We make use of another software developed in the lab, MxFinder (https://github.com/JLTrincado/MxFinder). This package allows you to obtain the resulting ORF sequences produced as a consequence of the splicing changes.

For all those events giving rise to a new open reading frame and not likely to be degraded by the non-sense mediated decay (NMD) pathway (filtered by checking the 50nt rule), using NetMHC (https://services.healthtech.dtu.dk/service.php?NetMHC-4.0) and NetMHCpan (https://services.healthtech.dtu.dk/service.php?NetMHCpan-4.1) we evaluate the likelihood the translated peptides could generate epitopes bound by the MHC complex. We used both NetMHC and NetMHCpan. Both methods are very similar but there are some HLA types that are only covered by one of the methods. Users should feel free to choose either one or both outputs to analyze the predicted epitopes. HLA types accepted by each method are provided in this tutorial (HLAtypes, HLAtypespan). In addition, the HLA genotyping for your samples needs to be provided. This could be computed through PHLAT (https://sites.google.com/site/phlatfortype/). We include here HLAclass for the tested samples

Important note: this step is computationally intensive and has been parallelized (see option --cluster). When all jobs have finished, we can proceed with the last part3:

python "${ISOTOPE_path}"/exonizations_ISOTOPE_part2.py -r "${data_path}"/data/readCounts_TEST.tab --gtf "${data_path}"/annotation/Homo_sapiens.GRCh37.75.gtf -genome /genomics/users/juanluis/Software/MoSEA-master/test_files/genome/hg19.fa --transcript /projects_rg/SCLC_cohorts/Smart/Salmon/iso_tpm.txt --HLAclass /projects_rg/SCLC_cohorts/Smart/PHLAT/PHLAT_summary_ClassI.out --HLAtypes /projects_rg/SCLC_cohorts/tables/NetMHC-4.0_HLA_types_accepted.tab --HLAtypespan /projects_rg/SCLC_cohorts/tables/NetMHCpan-4.0_HLA_types_accepted.tab --netMHC /projects_rg/SCLC_cohorts/soft/netMHC-4.0/netMHC --netMHCpan /projects_rg/SCLC_cohorts/soft/netMHCpan-4.0/netMHCpan -mosea /users/genomics/juanluis/Software/MoSEA --mxfinder /genomics/users/juanluis/comprna/MxFinder --rep "${data_path}"/annotation/hg19_repeats.bed -o "${output_path}" --username juanluis --Intropolis "${data_path}"/annotation/intropolis.v1.hg19.filtered.tsv --tumor_specific --chess "${data_path}"/annotation/chess2.0_assembly_hg19_CrossMap.events_SE_strict.ioe

We detail here the description for each of the parameters:

  • -r | --reads: Required. Reads mapped to junctions (file obtained through Junckey)
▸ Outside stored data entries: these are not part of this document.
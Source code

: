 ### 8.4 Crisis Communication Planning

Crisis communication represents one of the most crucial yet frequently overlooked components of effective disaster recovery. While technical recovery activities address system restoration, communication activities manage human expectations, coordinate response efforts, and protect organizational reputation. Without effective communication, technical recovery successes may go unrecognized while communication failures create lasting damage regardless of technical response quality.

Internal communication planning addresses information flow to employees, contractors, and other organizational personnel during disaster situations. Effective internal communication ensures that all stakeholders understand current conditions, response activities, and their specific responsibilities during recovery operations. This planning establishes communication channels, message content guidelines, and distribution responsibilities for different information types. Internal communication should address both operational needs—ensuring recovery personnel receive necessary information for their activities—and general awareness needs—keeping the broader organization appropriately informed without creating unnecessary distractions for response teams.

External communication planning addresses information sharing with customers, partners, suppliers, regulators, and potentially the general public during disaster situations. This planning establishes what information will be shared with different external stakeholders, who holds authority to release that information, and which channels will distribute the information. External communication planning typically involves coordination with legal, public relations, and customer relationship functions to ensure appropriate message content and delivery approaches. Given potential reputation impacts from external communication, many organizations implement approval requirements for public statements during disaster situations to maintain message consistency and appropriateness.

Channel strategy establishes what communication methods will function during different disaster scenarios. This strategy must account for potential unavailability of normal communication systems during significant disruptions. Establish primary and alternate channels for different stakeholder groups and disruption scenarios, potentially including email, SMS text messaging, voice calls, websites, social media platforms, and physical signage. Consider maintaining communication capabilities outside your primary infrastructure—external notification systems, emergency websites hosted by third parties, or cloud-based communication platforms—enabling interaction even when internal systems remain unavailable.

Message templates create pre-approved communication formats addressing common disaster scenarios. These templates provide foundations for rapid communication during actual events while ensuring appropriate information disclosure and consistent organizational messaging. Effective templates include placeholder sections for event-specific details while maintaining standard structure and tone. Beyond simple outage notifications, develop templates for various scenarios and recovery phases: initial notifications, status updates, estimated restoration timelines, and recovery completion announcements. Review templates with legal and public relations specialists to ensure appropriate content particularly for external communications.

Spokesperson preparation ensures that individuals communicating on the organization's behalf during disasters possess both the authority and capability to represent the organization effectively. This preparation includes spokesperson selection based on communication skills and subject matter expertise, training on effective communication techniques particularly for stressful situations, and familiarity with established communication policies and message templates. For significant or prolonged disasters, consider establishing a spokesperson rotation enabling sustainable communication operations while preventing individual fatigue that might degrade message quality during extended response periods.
  • -o | --output: Required. output path.

  • -b | --bam: Required. Path to STAR output. ISOTOPE will make use of the mapped reads to do the empirical test of significance.

  • -trans | --transcript: Required. Transcript expression file.

  • -g | --gtf: Required. GTF annotation file. Only the exonic regions will be used.

  • -HLAclass | --HLAclass: Required. HLA genotype of the samples.

  • -HLAtypes | --HLAtypes: Required. HLA alelles recognized by NetMHC.

  • -HLAtypespan | --HLAtypespan: Required. HLA alelles recognized by NetMHCpan.

  • -netMHC | --netMHC: Required. NetMHC path.

  • -netMHCpan | --netMHCpan: Required. NetMHCpan path.

  • -genome | --genome: Required. Genome annotation file.

  • -mosea | --mosea: Required. MoSEA path

  • -mxfinder | --mxfinder: Required. MxFinder path

  • -mut | --mutations: Mutations path file.

  • -m | --max: Maximum length for the exonizations. Default: 500nt.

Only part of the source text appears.